Minha mulher ajoelhou-se ao lado da criança que ela fora, olhando para ela e falando com mansidão.
— Está tudo bem — disse à moça, consoladora. — Vai dar tudo certo. Você é uma moça de muita sorte. É mesmo!
A moça empertigou-se, olhou para ela sem acreditar no que ouvia, e afastou as lágrimas com as mãos.
— Eu, de sorte? Você chama isso de sorte? — Quase começou a rir, tomada de esperança, apesar dos soluços.
— Sorte, talento, privilégio. Você descobriu aquilo de que gosta!
Pouquíssimas pessoas descobrem isso na sua idade. Algumas, nunca.
Mas você já sabe.
— Música.
Minha mulher concordou.
— Você tem muitos dons: é inteligente e talentosa, ama a música e possui uma força de vontade inabalável. Nada é capaz de detê-la!

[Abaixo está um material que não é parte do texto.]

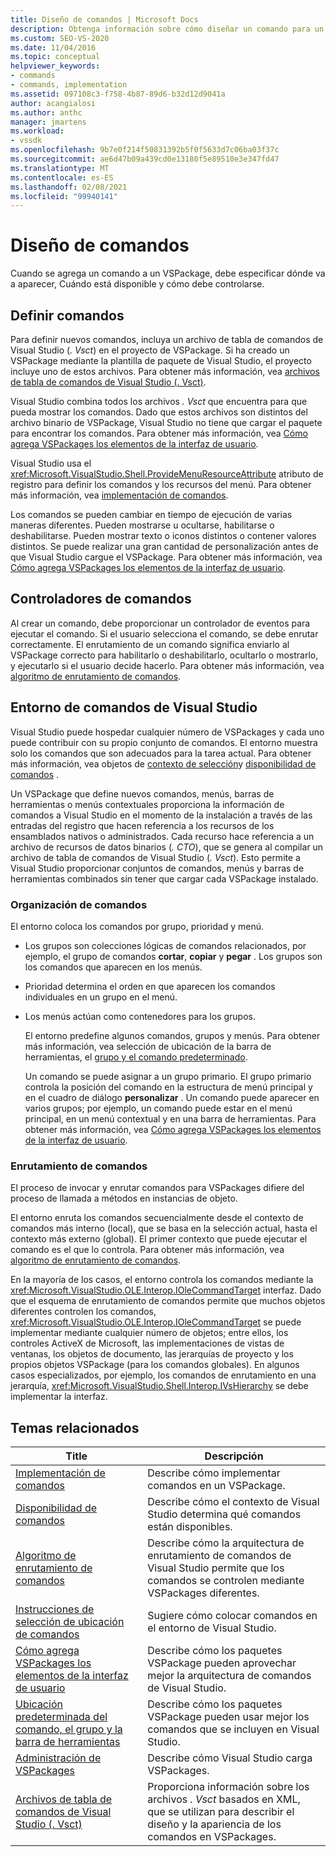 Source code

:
 ```yaml
---
title: Diseño de comandos | Microsoft Docs
description: Obtenga información sobre cómo diseñar un comando para un VSPackage en Visual Studio. Como, por ejemplo, cómo especificar dónde aparece, Cuándo está disponible y cómo debe controlarse.
ms.custom: SEO-VS-2020
ms.date: 11/04/2016
ms.topic: conceptual
helpviewer_keywords:
- commands
- commands, implementation
ms.assetid: 097108c3-f758-4b87-89d6-b32d12d9041a
author: acangialosi
ms.author: anthc
manager: jmartens
ms.workload:
- vssdk
ms.openlocfilehash: 9b7e0f214f50831392b5f0f5633d7c06ba03f37c
ms.sourcegitcommit: ae6d47b09a439cd0e13180f5e89510e3e347fd47
ms.translationtype: MT
ms.contentlocale: es-ES
ms.lasthandoff: 02/08/2021
ms.locfileid: "99940141"
---
```

# <a name="command-design"></a>Diseño de comandos
Cuando se agrega un comando a un VSPackage, debe especificar dónde va a aparecer, Cuándo está disponible y cómo debe controlarse.

## <a name="define-commands"></a>Definir comandos
 Para definir nuevos comandos, incluya un archivo de tabla de comandos de Visual Studio (*. Vsct*) en el proyecto de VSPackage. Si ha creado un VSPackage mediante la plantilla de paquete de Visual Studio, el proyecto incluye uno de estos archivos. Para obtener más información, vea [archivos de tabla de comandos de Visual Studio (. Vsct)](../../extensibility/internals/visual-studio-command-table-dot-vsct-files.md).

 Visual Studio combina todos los archivos *. Vsct* que encuentra para que pueda mostrar los comandos. Dado que estos archivos son distintos del archivo binario de VSPackage, Visual Studio no tiene que cargar el paquete para encontrar los comandos. Para obtener más información, vea [Cómo agrega VSPackages los elementos de la interfaz de usuario](../../extensibility/internals/how-vspackages-add-user-interface-elements.md).

 Visual Studio usa el <xref:Microsoft.VisualStudio.Shell.ProvideMenuResourceAttribute> atributo de registro para definir los comandos y los recursos del menú. Para obtener más información, vea [implementación de comandos](../../extensibility/internals/command-implementation.md).

 Los comandos se pueden cambiar en tiempo de ejecución de varias maneras diferentes. Pueden mostrarse u ocultarse, habilitarse o deshabilitarse. Pueden mostrar texto o iconos distintos o contener valores distintos. Se puede realizar una gran cantidad de personalización antes de que Visual Studio cargue el VSPackage. Para obtener más información, vea [Cómo agrega VSPackages los elementos de la interfaz de usuario](../../extensibility/internals/how-vspackages-add-user-interface-elements.md).

## <a name="command-handlers"></a>Controladores de comandos
 Al crear un comando, debe proporcionar un controlador de eventos para ejecutar el comando. Si el usuario selecciona el comando, se debe enrutar correctamente. El enrutamiento de un comando significa enviarlo al VSPackage correcto para habilitarlo o deshabilitarlo, ocultarlo o mostrarlo, y ejecutarlo si el usuario decide hacerlo. Para obtener más información, vea [algoritmo de enrutamiento de comandos](../../extensibility/internals/command-routing-algorithm.md).

## <a name="visual-studio-command-environment"></a>Entorno de comandos de Visual Studio
 Visual Studio puede hospedar cualquier número de VSPackages y cada uno puede contribuir con su propio conjunto de comandos. El entorno muestra solo los comandos que son adecuados para la tarea actual. Para obtener más información, vea objetos de [contexto de selección](../../extensibility/internals/selection-context-objects.md)y [disponibilidad de comandos](../../extensibility/internals/command-availability.md) .

 Un VSPackage que define nuevos comandos, menús, barras de herramientas o menús contextuales proporciona la información de comandos a Visual Studio en el momento de la instalación a través de las entradas del registro que hacen referencia a los recursos de los ensamblados nativos o administrados. Cada recurso hace referencia a un archivo de recursos de datos binarios (*. CTO*), que se genera al compilar un archivo de tabla de comandos de Visual Studio (*. Vsct*). Esto permite a Visual Studio proporcionar conjuntos de comandos, menús y barras de herramientas combinados sin tener que cargar cada VSPackage instalado.

### <a name="command-organization"></a>Organización de comandos
 El entorno coloca los comandos por grupo, prioridad y menú.

- Los grupos son colecciones lógicas de comandos relacionados, por ejemplo, el grupo de comandos **cortar**, **copiar** y **pegar** . Los grupos son los comandos que aparecen en los menús.

- Prioridad determina el orden en que aparecen los comandos individuales en un grupo en el menú.

- Los menús actúan como contenedores para los grupos.

  El entorno predefine algunos comandos, grupos y menús. Para obtener más información, vea selección de ubicación de la barra de herramientas, el [grupo y el comando predeterminado](../../extensibility/internals/default-command-group-and-toolbar-placement.md).

  Un comando se puede asignar a un grupo primario. El grupo primario controla la posición del comando en la estructura de menú principal y en el cuadro de diálogo **personalizar** . Un comando puede aparecer en varios grupos; por ejemplo, un comando puede estar en el menú principal, en un menú contextual y en una barra de herramientas. Para obtener más información, vea [Cómo agrega VSPackages los elementos de la interfaz de usuario](../../extensibility/internals/how-vspackages-add-user-interface-elements.md).

### <a name="command-routing"></a>Enrutamiento de comandos
 El proceso de invocar y enrutar comandos para VSPackages difiere del proceso de llamada a métodos en instancias de objeto.

 El entorno enruta los comandos secuencialmente desde el contexto de comandos más interno (local), que se basa en la selección actual, hasta el contexto más externo (global). El primer contexto que puede ejecutar el comando es el que lo controla. Para obtener más información, vea [algoritmo de enrutamiento de comandos](../../extensibility/internals/command-routing-algorithm.md).

 En la mayoría de los casos, el entorno controla los comandos mediante la <xref:Microsoft.VisualStudio.OLE.Interop.IOleCommandTarget> interfaz. Dado que el esquema de enrutamiento de comandos permite que muchos objetos diferentes controlen los comandos, <xref:Microsoft.VisualStudio.OLE.Interop.IOleCommandTarget> se puede implementar mediante cualquier número de objetos; entre ellos, los controles ActiveX de Microsoft, las implementaciones de vistas de ventanas, los objetos de documento, las jerarquías de proyecto y los propios objetos VSPackage (para los comandos globales). En algunos casos especializados, por ejemplo, los comandos de enrutamiento en una jerarquía, <xref:Microsoft.VisualStudio.Shell.Interop.IVsHierarchy> se debe implementar la interfaz.

## <a name="related-topics"></a>Temas relacionados

|Title|Descripción|
|-----------|-----------------|
|[Implementación de comandos](../../extensibility/internals/command-implementation.md)|Describe cómo implementar comandos en un VSPackage.|
|[Disponibilidad de comandos](../../extensibility/internals/command-availability.md)|Describe cómo el contexto de Visual Studio determina qué comandos están disponibles.|
|[Algoritmo de enrutamiento de comandos](../../extensibility/internals/command-routing-algorithm.md)|Describe cómo la arquitectura de enrutamiento de comandos de Visual Studio permite que los comandos se controlen mediante VSPackages diferentes.|
|[Instrucciones de selección de ubicación de comandos](../../extensibility/internals/command-placement-guidelines.md)|Sugiere cómo colocar comandos en el entorno de Visual Studio.|
|[Cómo agrega VSPackages los elementos de la interfaz de usuario](../../extensibility/internals/how-vspackages-add-user-interface-elements.md)|Describe cómo los paquetes VSPackage pueden aprovechar mejor la arquitectura de comandos de Visual Studio.|
|[Ubicación predeterminada del comando, el grupo y la barra de herramientas](../../extensibility/internals/default-command-group-and-toolbar-placement.md)|Describe cómo los paquetes VSPackage pueden usar mejor los comandos que se incluyen en Visual Studio.|
|[Administración de VSPackages](../../extensibility/managing-vspackages.md)|Describe cómo Visual Studio carga VSPackages.|
|[Archivos de tabla de comandos de Visual Studio (. Vsct)](../../extensibility/internals/visual-studio-command-table-dot-vsct-files.md)|Proporciona información sobre los archivos *. Vsct* basados en XML, que se utilizan para describir el diseño y la apariencia de los comandos en VSPackages.|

— Mas por que preciso ser tão pobre? Se ao menos… Este piano é uma… Escute! — Dedilhou o teclado quatro vezes, oito notas em oitavas velocíssimas. Até eu podia perceber que havia cordas quebradas dentro da caixa do instrumento. — Duas teclas estão mudas, e não temos dinheiro nem para… — A moça bateu com um punho nas teclas amareladas. — Por quê?
— Para que você possa provar que a força de vontade, o amor e o trabalho duro podem tirá-la da pobreza e do desespero. E algum dia, talvez, poderá transmitir isso a alguma outra jovem que viva nas mesmas dificuldades. E quando ela disser, “Ah, para você é fácil dizer isso, porque é uma pianista famosa, é rica, mas eu… Não tenho nem o suficiente para comer, e preciso me exercitar nessa porcaria de…”, você poderá transmitir a sua experiência, ajudar essa jovem a ir em frente.
A moça pensou um pouco.
— Estou choramingando, e nem sei por quê. Detesto choramingações.

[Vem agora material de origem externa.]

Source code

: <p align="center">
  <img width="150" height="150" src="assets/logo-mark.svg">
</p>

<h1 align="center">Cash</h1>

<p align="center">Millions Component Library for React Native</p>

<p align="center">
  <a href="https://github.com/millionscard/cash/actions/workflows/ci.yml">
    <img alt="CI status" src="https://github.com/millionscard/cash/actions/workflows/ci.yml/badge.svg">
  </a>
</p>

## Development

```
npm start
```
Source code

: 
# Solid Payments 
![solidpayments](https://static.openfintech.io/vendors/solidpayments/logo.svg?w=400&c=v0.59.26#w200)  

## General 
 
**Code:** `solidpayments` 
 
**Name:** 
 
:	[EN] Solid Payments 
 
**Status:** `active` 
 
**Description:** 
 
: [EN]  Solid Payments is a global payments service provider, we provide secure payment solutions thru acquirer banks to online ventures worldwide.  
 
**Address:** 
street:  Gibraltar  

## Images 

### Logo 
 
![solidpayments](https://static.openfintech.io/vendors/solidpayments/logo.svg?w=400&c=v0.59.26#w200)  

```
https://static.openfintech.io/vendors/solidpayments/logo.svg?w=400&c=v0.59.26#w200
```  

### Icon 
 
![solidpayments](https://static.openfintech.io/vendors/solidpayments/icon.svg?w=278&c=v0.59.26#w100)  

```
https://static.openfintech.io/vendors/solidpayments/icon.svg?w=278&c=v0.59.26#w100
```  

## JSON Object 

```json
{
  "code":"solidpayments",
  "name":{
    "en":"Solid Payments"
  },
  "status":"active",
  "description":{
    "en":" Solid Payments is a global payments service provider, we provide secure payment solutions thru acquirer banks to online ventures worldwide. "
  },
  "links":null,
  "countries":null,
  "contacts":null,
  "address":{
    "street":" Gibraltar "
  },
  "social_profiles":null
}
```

— Não há nada demais em dasabafar comigo — disse Leslie.
— Eu vou conseguir ir em frente? Vou ter sucesso? — perguntou.
— As escolhas são suas, mais do que você suspeita. — Leslie lançou-me um olhar de soslaio. — Se nunca abrir mão daquilo que lhe é importante, se isso for tão importante que você se disponha a se esfalfar para consegui-lo, prometo-lhe uma vida cheia de sucessos.
Uma vida difícil, porque fazer alguma coisa melhor do que a maioria não é fácil, mas uma vida ótima.
A moça olhou-a um tanto perplexa.
— Eu poderia ter uma vida fácil e ruim?
— Essa também é uma escolha.
Um brilho de malícia luziu-lhe nos olhos.
— E uma vida fácil e alegre? Ambas riram.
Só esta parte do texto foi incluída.